*About this task*
Using the records below, locate all lines containing "votes" and return them.

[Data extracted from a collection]
>>>>>
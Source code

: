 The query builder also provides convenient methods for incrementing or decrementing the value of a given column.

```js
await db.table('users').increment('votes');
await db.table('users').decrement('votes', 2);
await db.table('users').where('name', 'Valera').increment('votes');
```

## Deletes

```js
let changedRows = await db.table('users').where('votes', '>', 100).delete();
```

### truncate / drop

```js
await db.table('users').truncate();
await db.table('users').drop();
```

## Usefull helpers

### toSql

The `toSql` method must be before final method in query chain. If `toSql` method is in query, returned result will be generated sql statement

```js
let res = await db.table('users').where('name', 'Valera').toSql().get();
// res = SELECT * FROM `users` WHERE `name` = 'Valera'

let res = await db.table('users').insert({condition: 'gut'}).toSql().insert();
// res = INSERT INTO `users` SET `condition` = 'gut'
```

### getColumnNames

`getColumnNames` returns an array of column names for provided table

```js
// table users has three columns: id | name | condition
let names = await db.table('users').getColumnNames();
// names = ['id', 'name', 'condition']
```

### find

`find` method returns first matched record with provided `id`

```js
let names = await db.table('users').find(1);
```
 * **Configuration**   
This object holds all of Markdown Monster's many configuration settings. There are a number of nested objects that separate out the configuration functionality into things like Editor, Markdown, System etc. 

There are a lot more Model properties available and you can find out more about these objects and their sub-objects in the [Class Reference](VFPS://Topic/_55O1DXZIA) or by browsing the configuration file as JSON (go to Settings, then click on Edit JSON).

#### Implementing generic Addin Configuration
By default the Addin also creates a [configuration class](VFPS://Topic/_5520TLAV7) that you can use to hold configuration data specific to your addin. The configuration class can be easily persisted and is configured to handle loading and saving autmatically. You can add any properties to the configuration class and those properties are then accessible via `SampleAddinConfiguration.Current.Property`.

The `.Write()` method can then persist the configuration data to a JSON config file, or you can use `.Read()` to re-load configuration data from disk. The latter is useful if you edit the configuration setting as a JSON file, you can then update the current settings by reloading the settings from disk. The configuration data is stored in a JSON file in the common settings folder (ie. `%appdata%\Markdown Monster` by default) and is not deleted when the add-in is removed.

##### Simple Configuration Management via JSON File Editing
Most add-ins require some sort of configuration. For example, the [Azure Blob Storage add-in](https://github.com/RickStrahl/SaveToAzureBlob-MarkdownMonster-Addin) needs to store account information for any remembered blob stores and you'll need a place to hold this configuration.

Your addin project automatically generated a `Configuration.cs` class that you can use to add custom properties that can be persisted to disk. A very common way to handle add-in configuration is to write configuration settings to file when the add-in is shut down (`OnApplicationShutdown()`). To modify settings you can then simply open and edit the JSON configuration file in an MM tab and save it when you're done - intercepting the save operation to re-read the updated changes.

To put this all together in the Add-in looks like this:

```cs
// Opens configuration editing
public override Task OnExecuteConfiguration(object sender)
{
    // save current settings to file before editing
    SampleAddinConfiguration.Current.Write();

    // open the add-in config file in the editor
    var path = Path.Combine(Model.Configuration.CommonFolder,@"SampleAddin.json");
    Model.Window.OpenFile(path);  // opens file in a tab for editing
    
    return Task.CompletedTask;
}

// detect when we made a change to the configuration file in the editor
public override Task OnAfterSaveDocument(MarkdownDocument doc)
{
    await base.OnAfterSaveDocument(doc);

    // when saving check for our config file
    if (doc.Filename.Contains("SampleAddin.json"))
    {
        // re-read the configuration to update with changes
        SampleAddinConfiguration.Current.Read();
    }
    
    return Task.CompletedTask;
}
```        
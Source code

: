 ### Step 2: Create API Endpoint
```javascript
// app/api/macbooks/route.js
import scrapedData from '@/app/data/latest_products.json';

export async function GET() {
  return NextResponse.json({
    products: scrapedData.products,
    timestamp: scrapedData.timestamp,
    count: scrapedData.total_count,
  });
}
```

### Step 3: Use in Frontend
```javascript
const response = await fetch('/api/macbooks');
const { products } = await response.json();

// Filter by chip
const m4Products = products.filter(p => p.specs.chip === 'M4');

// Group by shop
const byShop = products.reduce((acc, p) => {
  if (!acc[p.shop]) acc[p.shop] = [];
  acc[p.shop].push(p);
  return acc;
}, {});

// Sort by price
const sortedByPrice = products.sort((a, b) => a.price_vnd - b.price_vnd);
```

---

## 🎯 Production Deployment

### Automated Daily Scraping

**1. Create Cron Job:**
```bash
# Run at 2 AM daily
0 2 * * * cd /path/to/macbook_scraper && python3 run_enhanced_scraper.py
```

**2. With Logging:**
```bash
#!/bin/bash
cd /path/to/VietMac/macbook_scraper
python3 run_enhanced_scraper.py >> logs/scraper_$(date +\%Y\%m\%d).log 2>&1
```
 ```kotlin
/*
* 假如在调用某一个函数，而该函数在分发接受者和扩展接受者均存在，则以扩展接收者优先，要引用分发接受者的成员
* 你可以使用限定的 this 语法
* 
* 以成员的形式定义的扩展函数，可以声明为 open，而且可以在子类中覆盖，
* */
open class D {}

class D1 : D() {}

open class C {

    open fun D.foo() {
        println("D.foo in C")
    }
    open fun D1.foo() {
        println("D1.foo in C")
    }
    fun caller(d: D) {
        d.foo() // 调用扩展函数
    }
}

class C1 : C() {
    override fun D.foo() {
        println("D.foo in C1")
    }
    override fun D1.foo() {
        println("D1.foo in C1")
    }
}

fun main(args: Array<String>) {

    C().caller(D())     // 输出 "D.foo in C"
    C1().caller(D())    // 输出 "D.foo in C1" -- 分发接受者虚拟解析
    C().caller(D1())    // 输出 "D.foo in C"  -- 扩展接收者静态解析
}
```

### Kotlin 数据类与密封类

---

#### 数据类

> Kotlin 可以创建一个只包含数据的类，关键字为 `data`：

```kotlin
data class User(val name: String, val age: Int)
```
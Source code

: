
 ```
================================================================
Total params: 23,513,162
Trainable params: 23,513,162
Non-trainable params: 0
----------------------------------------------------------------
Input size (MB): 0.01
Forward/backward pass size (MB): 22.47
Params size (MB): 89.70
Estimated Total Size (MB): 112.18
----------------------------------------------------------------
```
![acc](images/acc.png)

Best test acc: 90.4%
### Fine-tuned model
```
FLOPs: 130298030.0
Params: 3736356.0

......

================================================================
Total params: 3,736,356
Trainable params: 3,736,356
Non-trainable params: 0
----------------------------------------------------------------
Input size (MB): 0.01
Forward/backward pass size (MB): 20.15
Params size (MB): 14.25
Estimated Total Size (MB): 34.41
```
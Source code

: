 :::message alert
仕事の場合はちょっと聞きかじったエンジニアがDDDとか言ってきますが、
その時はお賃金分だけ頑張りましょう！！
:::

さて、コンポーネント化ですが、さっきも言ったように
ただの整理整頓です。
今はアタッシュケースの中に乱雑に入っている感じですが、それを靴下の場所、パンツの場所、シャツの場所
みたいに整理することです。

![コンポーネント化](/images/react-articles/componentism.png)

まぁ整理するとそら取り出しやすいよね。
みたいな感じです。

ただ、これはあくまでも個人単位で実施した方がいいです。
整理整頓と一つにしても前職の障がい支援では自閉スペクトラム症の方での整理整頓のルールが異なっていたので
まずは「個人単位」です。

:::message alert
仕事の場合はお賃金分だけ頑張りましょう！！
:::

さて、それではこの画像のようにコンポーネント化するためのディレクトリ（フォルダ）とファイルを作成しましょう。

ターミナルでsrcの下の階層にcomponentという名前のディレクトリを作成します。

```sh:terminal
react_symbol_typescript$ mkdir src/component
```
<<<<<
*Exercise result*
await db.table('users').increment('votes');
await db.table('users').decrement('votes', 2);
await db.table('users').where('name', 'Valera').increment('votes');
let changedRows = await db.table('users').where('votes', '>', 100).delete();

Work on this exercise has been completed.